U.S. Census: Michigan population dips under 10M
DETROIT, Dec. 25, 2009 (AP): Michigan’s overall population fell below 10 million for the first time since 2000 and the state is one of just three to lose residents, according to U.S. Census Bureau estimates released Wednesday.
The estimate found the state lost 32,759 people between July 1, 2008 and July 1, 2009. It's the fourth consecutive annual population loss for the manufacturing-dependent state that's seen more than 500,000 residents leave since 2001.
The estimate puts Michigan's population at 9,969,727, down from 10,002,486 in 2008.
Maine and Rhode Island also lost population, but Michigan's loss was the highest of the three.
Xuan Liu, data center manager of the Southeast Michigan Council of Governments, told The Detroit News and Detroit Free Press in stories published Wednesday that the manufacturing decline means the state will continue to see job losses and people leaving.
``This is really driven by the economy, a recession in Michigan that is more severe than the national average and longer,'' Liu told the Free Press. ``We estimate the state is probably going to lose nearly 20 percent of jobs from 2000 to 2010.''
The 2010 Census will determine Michigan's Congressional redistricting and number of lawmakers. The losses also are felt through falling local and tax revenue for cash-strapped coffers.
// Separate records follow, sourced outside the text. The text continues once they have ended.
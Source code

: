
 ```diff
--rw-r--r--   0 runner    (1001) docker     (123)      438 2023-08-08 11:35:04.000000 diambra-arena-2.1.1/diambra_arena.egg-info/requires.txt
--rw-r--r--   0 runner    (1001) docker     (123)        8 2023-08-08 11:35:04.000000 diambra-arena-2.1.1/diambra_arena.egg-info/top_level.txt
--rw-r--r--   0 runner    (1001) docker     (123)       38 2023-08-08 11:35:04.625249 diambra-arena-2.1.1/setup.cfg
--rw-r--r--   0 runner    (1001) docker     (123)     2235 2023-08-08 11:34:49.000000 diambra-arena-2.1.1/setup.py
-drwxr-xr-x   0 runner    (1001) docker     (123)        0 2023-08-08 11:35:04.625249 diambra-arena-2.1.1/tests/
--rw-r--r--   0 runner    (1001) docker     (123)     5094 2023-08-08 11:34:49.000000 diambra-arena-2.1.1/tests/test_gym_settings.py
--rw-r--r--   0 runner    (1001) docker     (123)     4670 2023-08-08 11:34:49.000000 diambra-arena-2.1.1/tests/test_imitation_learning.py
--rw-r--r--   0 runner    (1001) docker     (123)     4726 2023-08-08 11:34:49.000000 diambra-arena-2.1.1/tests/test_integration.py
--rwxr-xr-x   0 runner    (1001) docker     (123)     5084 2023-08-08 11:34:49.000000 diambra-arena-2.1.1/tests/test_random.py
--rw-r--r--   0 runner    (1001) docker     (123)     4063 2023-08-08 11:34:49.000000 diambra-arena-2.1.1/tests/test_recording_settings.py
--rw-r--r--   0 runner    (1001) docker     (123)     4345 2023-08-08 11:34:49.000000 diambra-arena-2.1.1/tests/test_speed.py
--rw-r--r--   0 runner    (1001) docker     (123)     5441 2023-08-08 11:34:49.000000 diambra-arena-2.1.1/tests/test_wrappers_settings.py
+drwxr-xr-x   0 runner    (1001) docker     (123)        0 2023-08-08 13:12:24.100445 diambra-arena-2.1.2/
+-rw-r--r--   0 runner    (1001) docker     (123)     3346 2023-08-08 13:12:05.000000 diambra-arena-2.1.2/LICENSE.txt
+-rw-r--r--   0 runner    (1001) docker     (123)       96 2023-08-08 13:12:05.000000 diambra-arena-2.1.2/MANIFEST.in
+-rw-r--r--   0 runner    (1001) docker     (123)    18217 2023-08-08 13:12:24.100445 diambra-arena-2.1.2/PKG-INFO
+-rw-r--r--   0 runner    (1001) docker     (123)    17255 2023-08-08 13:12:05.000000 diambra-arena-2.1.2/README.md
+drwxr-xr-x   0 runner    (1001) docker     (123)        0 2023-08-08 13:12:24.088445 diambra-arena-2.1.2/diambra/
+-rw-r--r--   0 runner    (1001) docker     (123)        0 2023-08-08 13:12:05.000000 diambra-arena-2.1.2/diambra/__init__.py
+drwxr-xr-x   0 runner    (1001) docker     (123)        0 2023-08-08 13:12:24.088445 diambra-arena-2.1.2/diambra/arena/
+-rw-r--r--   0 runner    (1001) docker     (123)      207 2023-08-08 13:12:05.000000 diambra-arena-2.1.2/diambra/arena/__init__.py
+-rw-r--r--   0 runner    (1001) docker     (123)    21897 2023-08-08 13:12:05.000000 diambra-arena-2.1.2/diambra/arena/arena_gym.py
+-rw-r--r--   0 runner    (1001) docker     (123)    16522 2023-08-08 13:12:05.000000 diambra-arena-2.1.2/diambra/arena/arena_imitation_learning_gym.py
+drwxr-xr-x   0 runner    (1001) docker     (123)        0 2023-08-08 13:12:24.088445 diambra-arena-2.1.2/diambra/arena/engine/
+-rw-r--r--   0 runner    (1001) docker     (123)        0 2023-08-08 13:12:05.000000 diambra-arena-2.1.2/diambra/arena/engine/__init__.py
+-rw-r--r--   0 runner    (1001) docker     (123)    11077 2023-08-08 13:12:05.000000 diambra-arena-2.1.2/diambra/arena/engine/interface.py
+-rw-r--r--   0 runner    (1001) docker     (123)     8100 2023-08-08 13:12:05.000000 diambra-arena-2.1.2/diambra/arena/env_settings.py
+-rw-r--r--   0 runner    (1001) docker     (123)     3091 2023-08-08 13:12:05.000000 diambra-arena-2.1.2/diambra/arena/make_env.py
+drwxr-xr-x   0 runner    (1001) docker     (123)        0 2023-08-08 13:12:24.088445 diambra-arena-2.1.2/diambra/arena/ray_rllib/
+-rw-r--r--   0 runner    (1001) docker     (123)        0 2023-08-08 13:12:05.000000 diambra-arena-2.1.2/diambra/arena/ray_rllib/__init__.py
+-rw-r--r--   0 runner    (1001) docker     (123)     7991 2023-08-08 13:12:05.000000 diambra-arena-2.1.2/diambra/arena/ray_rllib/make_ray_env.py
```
The downward trend concerns longtime Detroit-area demographer Kurt Metzger, who analyzed the findings as director of Detroit Area Community Information System.
The population loss ``demonstrates the drastic effects of our continued economic tsunami,'' he said in an e-mail to The Associated Press.
``The population continues to leave the state at unprecedented numbers and the loss of the younger population, coupled with demographic shifts in childbearing, has resulted in the lowest number of births since World War II,'' he said.